## PROBLEM TO WORK ON
From the records below, copy each line that has the word "which" in it.

[Items from a data source]

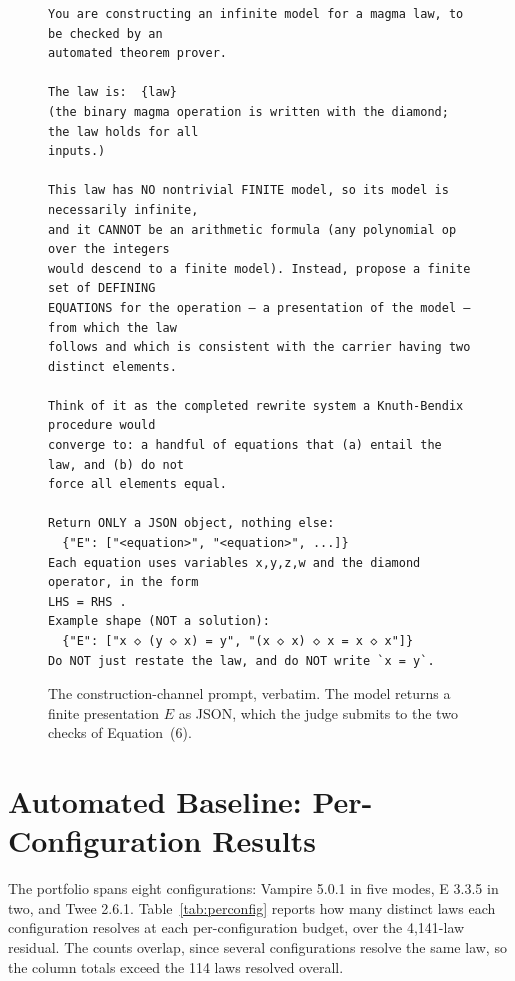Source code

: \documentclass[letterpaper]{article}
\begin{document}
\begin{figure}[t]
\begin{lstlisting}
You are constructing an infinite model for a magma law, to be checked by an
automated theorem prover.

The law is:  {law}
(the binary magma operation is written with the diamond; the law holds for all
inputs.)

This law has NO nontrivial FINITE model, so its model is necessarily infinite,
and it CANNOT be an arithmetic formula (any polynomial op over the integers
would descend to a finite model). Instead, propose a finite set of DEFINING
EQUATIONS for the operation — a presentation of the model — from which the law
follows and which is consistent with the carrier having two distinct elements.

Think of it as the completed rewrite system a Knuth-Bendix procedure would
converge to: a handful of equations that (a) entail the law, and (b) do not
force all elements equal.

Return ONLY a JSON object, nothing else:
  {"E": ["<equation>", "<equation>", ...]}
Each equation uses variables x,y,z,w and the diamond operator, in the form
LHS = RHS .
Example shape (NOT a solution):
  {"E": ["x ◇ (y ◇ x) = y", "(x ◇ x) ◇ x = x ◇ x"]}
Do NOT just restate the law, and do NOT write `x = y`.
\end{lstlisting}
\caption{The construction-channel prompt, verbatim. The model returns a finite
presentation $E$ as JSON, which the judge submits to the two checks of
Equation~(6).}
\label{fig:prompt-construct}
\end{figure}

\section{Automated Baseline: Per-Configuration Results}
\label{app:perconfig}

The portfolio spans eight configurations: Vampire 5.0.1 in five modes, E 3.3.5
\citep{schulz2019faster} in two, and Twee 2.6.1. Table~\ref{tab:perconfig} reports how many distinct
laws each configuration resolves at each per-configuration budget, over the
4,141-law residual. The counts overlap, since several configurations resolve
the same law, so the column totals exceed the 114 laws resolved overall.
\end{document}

--

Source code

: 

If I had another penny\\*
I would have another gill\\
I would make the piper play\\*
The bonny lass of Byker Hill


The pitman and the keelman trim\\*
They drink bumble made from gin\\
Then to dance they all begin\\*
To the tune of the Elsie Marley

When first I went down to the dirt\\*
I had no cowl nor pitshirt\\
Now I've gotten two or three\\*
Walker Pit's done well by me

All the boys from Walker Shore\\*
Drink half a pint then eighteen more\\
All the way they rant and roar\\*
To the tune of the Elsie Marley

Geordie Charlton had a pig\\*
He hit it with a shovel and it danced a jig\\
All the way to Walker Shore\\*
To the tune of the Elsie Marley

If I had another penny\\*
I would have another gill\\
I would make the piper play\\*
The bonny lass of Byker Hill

## OUTPUT FOR THIS EXERCISE
EQUATIONS for the operation — a presentation of the model — from which the law
follows and which is consistent with the carrier having two distinct elements.
presentation $E$ as JSON, which the judge submits to the two checks of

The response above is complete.